Open rnaseq opened 8 years ago
To progress with the mapping, we need to upload links to the genome assemblies - we only need (hopefully) 4 links which are GRCh38 back through NCBI34
The relevant links to the genome assemblies for NCBI34/35/36, GRCh37/38 are available in a text file under datasets/dna.
Suggest changes to the links as below.
Also, we will need to filter the GTF files to only include genes/transcripts that are in our genome assembly files (particularly relevant for GRCh37 and 38)

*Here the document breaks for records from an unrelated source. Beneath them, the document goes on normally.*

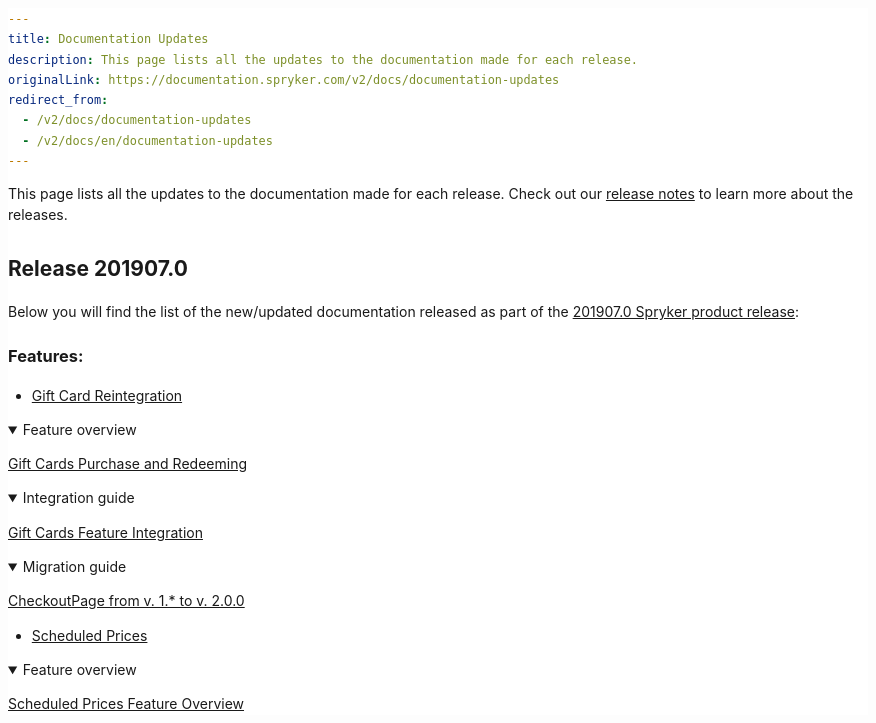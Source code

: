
 ```yaml
---
title: Documentation Updates
description: This page lists all the updates to the documentation made for each release.
originalLink: https://documentation.spryker.com/v2/docs/documentation-updates
redirect_from:
  - /v2/docs/documentation-updates
  - /v2/docs/en/documentation-updates
---
```


This page lists all the updates to the documentation made for each release.
Check out our [release notes](/docs/scos/dev/about-spryker/201903.0/releases/release-notes/release-notes.html) to learn more about the releases.

## Release 201907.0
Below you will find the list of the new/updated documentation released as part of the [201907.0 Spryker product release](/docs/scos/dev/about-spryker/201903.0/releases/release-notes/release-notes-201907.0/release-notes-201907.0.html):

### Features:

* [Gift Card Reintegration](https://documentation.spryker.com/v2/docs/gift-cards-purchase-redeeming-201907)

<details open>
<summary>Feature overview</summary>
    
[Gift Cards Purchase and Redeeming](https://documentation.spryker.com/v2/docs/gift-cards-purchase-redeeming-201907)
    
</details>

<details open>
<summary>Integration guide</summary>
    
[Gift Cards Feature Integration](https://documentation.spryker.com/v2/docs/gift-cards-feature-integration-201907)
    
</details>

<details open>
<summary>Migration guide</summary>
    
[CheckoutPage from v. 1.* to v. 2.0.0](https://documentation.spryker.com/v2/docs/mg-checkout-page) 
    
</details>

* [Scheduled Prices](https://documentation.spryker.com/v2/docs/scheduled-prices-feature-201907) 

<details open>
<summary>Feature overview</summary>
    
[Scheduled Prices Feature Overview](https://documentation.spryker.com/v2/docs/scheduled-prices-feature-overview-201907) 
    
</details>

NCBI34 (release22 - release 25 incl.) ftp://ftp.ensembl.org/pub/release-25/human-25.34e/data/fasta/dna/Homo_sapiens.NCBI34.sep.dna.chromosome.*.fa.gz + ftp://ftp.ensembl.org/pub/release-25/human-25.34e/data/fasta/dna/Homo_sapiens.NCBI34.sep.dna.contig.fa.gz
NCBI35 (release 26 - release 37 incl.) ftp://ftp.ensembl.org/pub/release-37/homo_sapiens_37_35j/data/fasta/dna/Homo_sapiens.NCBI35.feb.dna.chromosome.*.fa.gz + ftp://ftp.ensembl.org/pub/release-37/homo_sapiens_37_35j/data/fasta/dna/Homo_sapiens.0.NCBI35.feb.dna.contig.fa.gz
NCBI36 (release 38 - release 54 incl.) ftp://ftp.ensembl.org/pub/release-54/fasta/homo_sapiens/dna/Homo_sapiens.NCBI36.54.dna.toplevel.fa.gz
GRCh37 (release 55 - release 75 incl.) ftp://ftp.ensembl.org/pub/release-75/fasta/homo_sapiens/dna/Homo_sapiens.GRCh37.75.dna.primary_assembly.fa.gz
GRCh38 (release 76 - release 83 incl.) ftp://ftp.ensembl.org/pub/release-83/fasta/homo_sapiens/dna/Homo_sapiens.GRCh38.dna.primary_assembly.fa.gz
With the latter genome builds, it is suggested to discard alt. contigs.